The real issue is achieving scale to compete on a global scale against already consolidated opponents. Europe needs a strong champion to compete against the US exchanges and Hong Kong. However competition authorities remain to be convinced of this argument. In the past European competition authorities have tended to see such mergers at a European level. The issue this time may also be the unwanted complications of a possible Brexit. Both businesses will have to convince their shareholders that the union will be effective in both scenarios of exit and remaining.
Whilst promoted as a 'merger of equals', with top jobs respectively filled by a balance of directors from both businesses, in practice such arrangements rarely work. The Chairman and Finance Director are from the LSE whilst the deputy chairman and chief executive are from Deutsche Borse. The large board of 16 will consist of 8 directors from each business. Large boards are often unworkable particularly when difficult decisions are needed to implement substantial cost savings. Apparently redundancies are to be allocated equally between London and Frankfurt. Doubts are already gathering that the cost savings will be made as is frequently the case with acquisitions. Shareholders are predominantly US based and will want to see more decisive management. This increases the prospect of Intercontinental Finance Exchange making a successful bid.
'Mergers of equals' usually result in a lack of clarity in direction and leadership as both camps jockey for influence. A result is a confused structure and a failure to drive cost savings and revenue opportunities arising from the merger. This situation can often persist for some time before investor pressure results in one camp taking overall responsibility and addressing the necessary savings. However this deal may well not be quite as the financial PR suggests as there are a number of interests to satisfy. In reality it may well be a German takeover which has to be framed as a 'merger of equals' to avoid reaction to any potential weakening of the UK in the global financial sector. The Government will be very sensitive to the transfer of activities to Frankfurt.

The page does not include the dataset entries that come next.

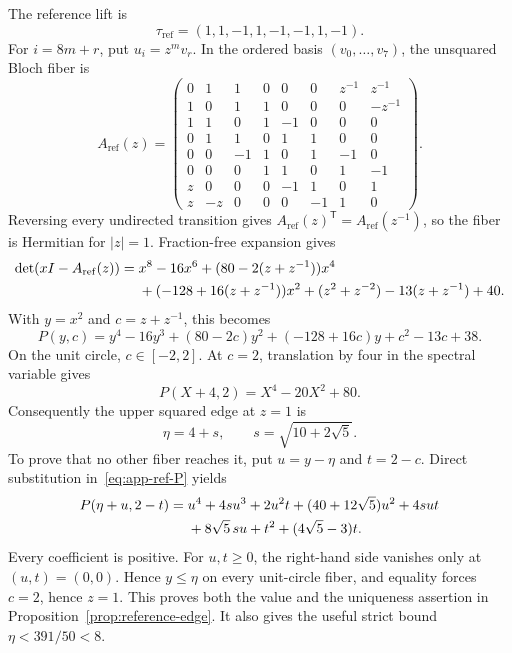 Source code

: The reference lift is
\[
 \tau_{\mathrm{ref}}=(1,1,-1,1,-1,-1,1,-1).
\]
For \(i=8m+r\), put \(u_i=z^m v_r\).  In the ordered basis
\((v_0,\ldots,v_7)\), the unsquared Bloch fiber is
{\small
\[
A_{\mathrm{ref}}(z)=
\begin{pmatrix}
0&1&1&0&0&0&z^{-1}&z^{-1}\\
1&0&1&1&0&0&0&-z^{-1}\\
1&1&0&1&-1&0&0&0\\
0&1&1&0&1&1&0&0\\
0&0&-1&1&0&1&-1&0\\
0&0&0&1&1&0&1&-1\\
z&0&0&0&-1&1&0&1\\
z&-z&0&0&0&-1&1&0
\end{pmatrix}.
\]
}
Reversing every undirected transition gives
\(A_{\mathrm{ref}}(z)^{\mathsf T}=A_{\mathrm{ref}}(z^{-1})\), so the
fiber is Hermitian for \(|z|=1\).  Fraction-free expansion gives
\begin{align}
\det(xI-A_{\mathrm{ref}}(z))={}&x^8-16x^6
 +(80-2(z+z^{-1}))x^4 \notag\\
&+(-128+16(z+z^{-1}))x^2
 +(z^2+z^{-2})-13(z+z^{-1})+40.       \label{eq:app-ref-det}
\end{align}
With \(y=x^2\) and \(c=z+z^{-1}\), this becomes
\begin{equation}
 P(y,c)=y^4-16y^3+(80-2c)y^2+(-128+16c)y
        +c^2-13c+38.                 \label{eq:app-ref-P}
\end{equation}
On the unit circle, \(c\in[-2,2]\).  At \(c=2\), translation by four in
the spectral variable gives
\[
 P(X+4,2)=X^4-20X^2+80.
\]
Consequently the upper squared edge at \(z=1\) is
\[
 \eta=4+s,
 \qquad s=\sqrt{10+2\sqrt5}.
\]
To prove that no other fiber reaches it, put \(u=y-\eta\) and \(t=2-c\).
Direct substitution in~\eqref{eq:app-ref-P} yields
\begin{align}
P(\eta+u,2-t)={}&u^4+4su^3+2u^2t
 +(40+12\sqrt5)u^2+4sut \notag\\
&+8\sqrt5\,su+t^2+(4\sqrt5-3)t.      \label{eq:app-edge-positive}
\end{align}
Every coefficient is positive.  For \(u,t\geq0\), the right-hand side
vanishes only at \((u,t)=(0,0)\).  Hence \(y\leq\eta\) on every unit-circle
fiber, and equality forces \(c=2\), hence \(z=1\).  This proves both the
value and the uniqueness assertion in
Proposition~\ref{prop:reference-edge}.  It also gives the useful strict
bound \(\eta<391/50<8\).

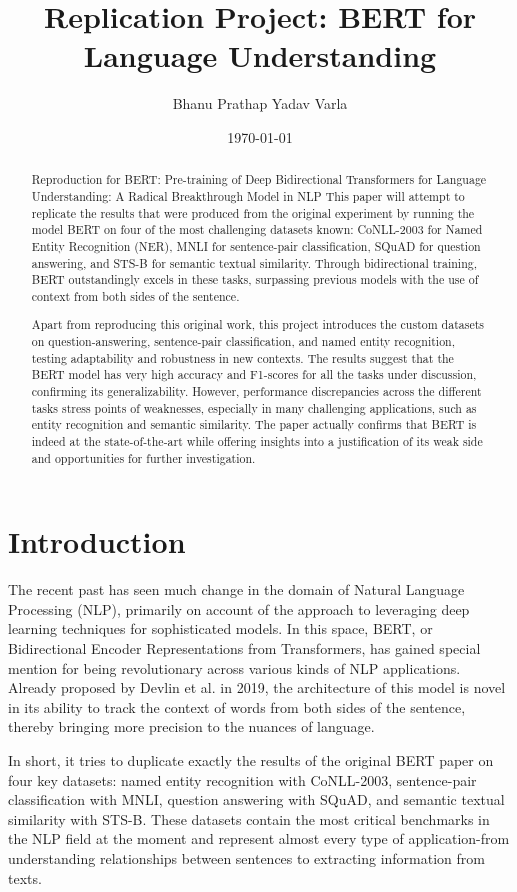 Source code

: \documentclass{article}
\title{Replication Project: BERT for Language Understanding}
\author{Bhanu Prathap Yadav Varla}
\date{\today}
\begin{document}
\maketitle

\begin{abstract}
Reproduction for BERT: Pre-training of Deep Bidirectional Transformers for Language Understanding: A Radical Breakthrough Model in NLP This paper will attempt to replicate the results that were produced from the original experiment by running the model BERT on four of the most challenging datasets known: CoNLL-2003 for Named Entity Recognition (NER), MNLI for sentence-pair classification, SQuAD for question answering, and STS-B for semantic textual similarity. Through bidirectional training, BERT outstandingly excels in these tasks, surpassing previous models with the use of context from both sides of the sentence.

Apart from reproducing this original work, this project introduces the custom datasets on question-answering, sentence-pair classification, and named entity recognition, testing adaptability and robustness in new contexts. The results suggest that the BERT model has very high accuracy and F1-scores for all the tasks under discussion, confirming its generalizability. However, performance discrepancies across the different tasks stress points of weaknesses, especially in many challenging applications, such as entity recognition and semantic similarity. The paper actually confirms that BERT is indeed at the state-of-the-art while offering insights into a justification of its weak side and opportunities for further investigation.
\end{abstract}

\section{Introduction}
The recent past has seen much change in the domain of Natural Language Processing (NLP), primarily on account of the approach to leveraging deep learning techniques for sophisticated models. In this space, BERT, or Bidirectional Encoder Representations from Transformers, has gained special mention for being revolutionary across various kinds of NLP applications. Already proposed by Devlin et al. in 2019, the architecture of this model is novel in its ability to track the context of words from both sides of the sentence, thereby bringing more precision to the nuances of language.

In short, it tries to duplicate exactly the results of the original BERT paper on four key datasets: named entity recognition with CoNLL-2003, sentence-pair classification with MNLI, question answering with SQuAD, and semantic textual similarity with STS-B. These datasets contain the most critical benchmarks in the NLP field at the moment and represent almost every type of application-from understanding relationships between sentences to extracting information from texts.
\end{document}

There is also the sensitivity of Staff based in both Frankfurt and London who will not want to hear of substantial savings which inevitably will be borne by personnel. A rapid exodus of the best talent could ensue before integration proceeds.
Famous 'mergers of equals' include the Daimler - Chrysler acquisition which suffered from a lack of clarity in leadership and eventually resulted in the disposal of Chrysler for a fraction of the original price. Another more recent example is the merger of cement Heavyweights Lafarge with Holcim which was similarly billed and involved a sharing of the top jobs. Poor performance has resulted and a lack of merger benefits. The clash of strong German and French cultures has not helped. As the consequence of 'mergers of equals' the existing management teams continue to exist with no clear dominant force to drive benefits and direction.
The proposed all shares merger opens the way for bids from the USA. Clearly it is now or never for ambitious exchanges seeking growth. The industry is consolidating and exchanges will want the benefits of scale and scope relative to their competitors. Currently the intervention is likely to come from the US network of exchanges and clearing houses 'Intercontinental Exchange' led by founder and president Jeffrey Sprecher. However the current approach of the LSE and Deutsche Borse may not be aggressive enough to see off Sprecher's unwanted attention. The prospect undoubtedly exists for a more attractive bid with a cash element and this could be justified through higher cost savings. Intercontinental, based in Atlanta, was founded in 2000 compared to the illustrious history of LSE founded in 1571 and opened by Queen Elizabeth.